Closed e-n-f closed 9 years ago
Really interesting!
It's slow, though, because it's wasting time reparsing and reclipping features in the siblings of the tiles they actually belong in.
How much slower than the bottom-up branch? I'd love to see some numbers, or even better, a breakdown of how much time is spent in each subroutine like clipping or filtering out points — can you do a profile like that easily in C++?
can you do a profile like that easily in C++?
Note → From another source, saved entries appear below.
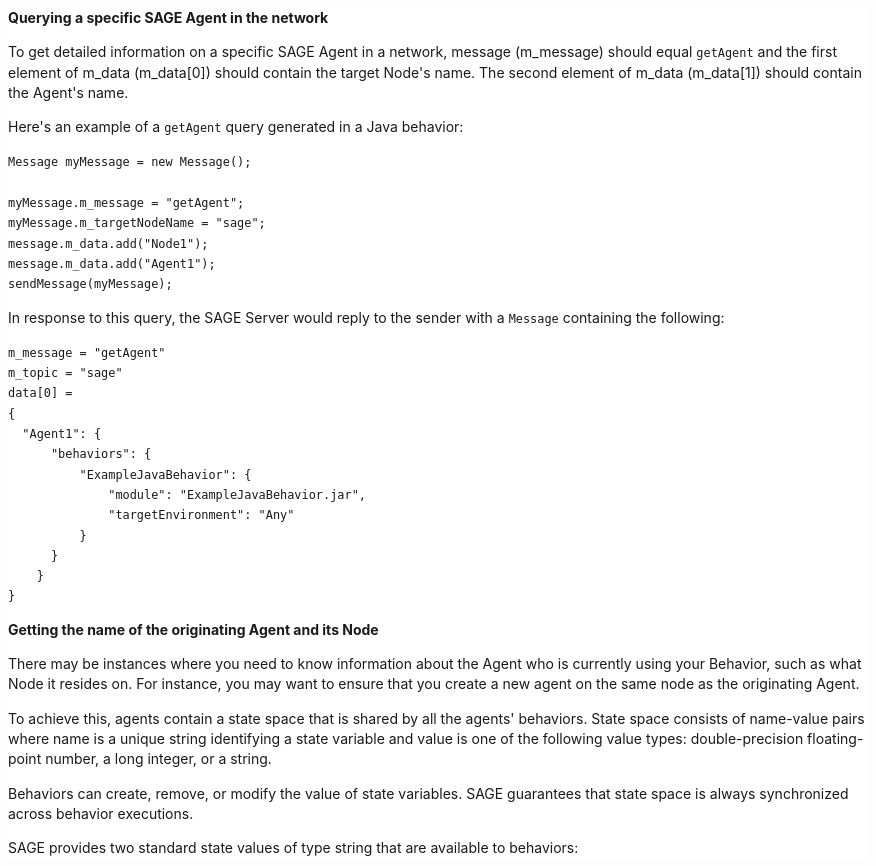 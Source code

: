 **Querying a specific SAGE Agent in the network**

To get detailed information on a specific SAGE Agent in a network,
message (m\_message) should equal `getAgent` and the first element of
m\_data (m\_data\[0\]) should contain the target Node's name. The second
element of m\_data (m\_data\[1\]) should contain the Agent's name.

Here's an example of a `getAgent` query generated in a Java behavior:

``` {.sourceCode .Java}
Message myMessage = new Message();

myMessage.m_message = "getAgent";
myMessage.m_targetNodeName = "sage";
message.m_data.add("Node1");
message.m_data.add("Agent1");
sendMessage(myMessage);
```

In response to this query, the SAGE Server would reply to the sender
with a `Message` containing the following:

``` {.sourceCode .bat}
m_message = "getAgent"
m_topic = "sage"
data[0] =
{
  "Agent1": {
      "behaviors": {
          "ExampleJavaBehavior": {
              "module": "ExampleJavaBehavior.jar",
              "targetEnvironment": "Any"
          }
      }
    }
}
```

**Getting the name of the originating Agent and its Node**

There may be instances where you need to know information about the
Agent who is currently using your Behavior, such as what Node it resides
on. For instance, you may want to ensure that you create a new agent on
the same node as the originating Agent.

To achieve this, agents contain a state space that is shared by all the
agents' behaviors. State space consists of name-value pairs where name
is a unique string identifying a state variable and value is one of the
following value types: double-precision floating-point number, a long
integer, or a string.

Behaviors can create, remove, or modify the value of state variables.
SAGE guarantees that state space is always synchronized across behavior
executions.

SAGE provides two standard state values of type string that are
available to behaviors:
@mourner on the walk home I was mentioning running instruments from the command line. It is iprofiler
that allows this on OS X. But to be able to run two traces and then compare them you need to set up profiling within instruments. More details at:
https://github.com/springmeyer/profiling-guide/blob/master/README.md#instruments-on-os-x
Sorry to be so slow to respond @mourner and @springmeyer. I've been using gprof on Linux for profiing. Here's what top-down tippecanoe looks like, tiling the Los Angeles TIGER streets: https://gist.github.com/ericfischer/cd0a783851dc3e2380e9 28.177 seconds vs 17.517 with a bottom-up index.
@ericfischer very nice, thanks for sharing! You should definitely try my clipping approach.
@ericfischer did the improved clipping reduce times?
@mourner Yes, it's much faster now, although it still takes some extra time to recopy the geometries into the clipped child tiles with each pass. I'm going to go ahead and merge it soon (after making minzoom work again) since it makes some pathological geometries work much better.
@ericfischer awesome! How much does it take on the test case above?
it still takes some extra time to recopy the geometries into the clipped child tiles with each pass
Can you pass trivial accepts as feature pointers? In theory you only need to copy features that are clipped so that the geometry is modified.
@mourner Here's the profile as it stands now: https://gist.github.com/ericfischer/c83b9a7b3b9fc35604f7
The line simplification could take less time either by doing it all up front as you do or by deferring it entirely until after feature coalescing, but the final file size ends up bigger, so I'm still trying to figure out how to avoid that problem.
I thought about using pointers to unaltered geometries as you suggest, and it might well be better for speed. The downsides are that it requires keeping at least one level of serialized geometry live through the entire process instead of always letting the parent level be deleted at the end of its pass, and, if the geometry is bigger than memory, it might slow the process down with thrashing, since running through the geometries becomes random access instead of linear. But I haven't actually tested that yet to see the impact.
@ericfischer I can't seem to deduce the total running time from the profile... Is it 3.79s?
@mourner That's weird, and I don't understand why the cumulative time doesn't reflect the actual running time of 11.9 seconds, including 0.5 seconds of I/O. Maybe I shouldn't trust gprof.
@ericfischer still an awesome improvement! Try the upfront simplification, it made a good difference for geojson-vt.
Merged in 0b84f1315928720e4cb1cff22cd5a99af1e6d682. I'll open a separate ticket to optimize line simplification.
@mourner pointed out that there are a lot of advantages to generating tiles from the top down: generating the z0 tile, splitting it into quarters, and continuing to split into quarters until the maximum zoom is reached.
In particular it avoids having to create a bottom-up index of features, which means also not having to worry about de-duplicating features at lower zooms that got indexed multiple times at a higher zoom, or about avoiding generating wasteful multiple indices for large features like lines that jump to null island and back.
I've been trying this out in https://github.com/mapbox/tippecanoe/tree/topdown
It works in general, and has turned up a couple of stupid bugs that happen when features get entirely clipped away, which I didn't notice before because when you have an index, it's relatively rare to clip a feature down to nothing.
It's slow, though, because it's wasting time reparsing and reclipping features in the siblings of the tiles they actually belong in. @mourner has a more clever clipping algorithm that partitions the parent tile instead of clipping each of its children, so I need to look into that.
Polygon coalescing also comes out looking less even because the dropped features aren't distributed uniformly, although that (and non-uniform dot dropping) could be addressed by a single spatial sort of all the features at the very beginning.
I also need to figure out what to do when you don't actually want the low zooms in the tileset, as in the case of the TIGER tiles where the full data doesn't kick in until z12. This is simple when working from the index, but still requires doing at least the partitioning steps at the low zooms if you start from the top.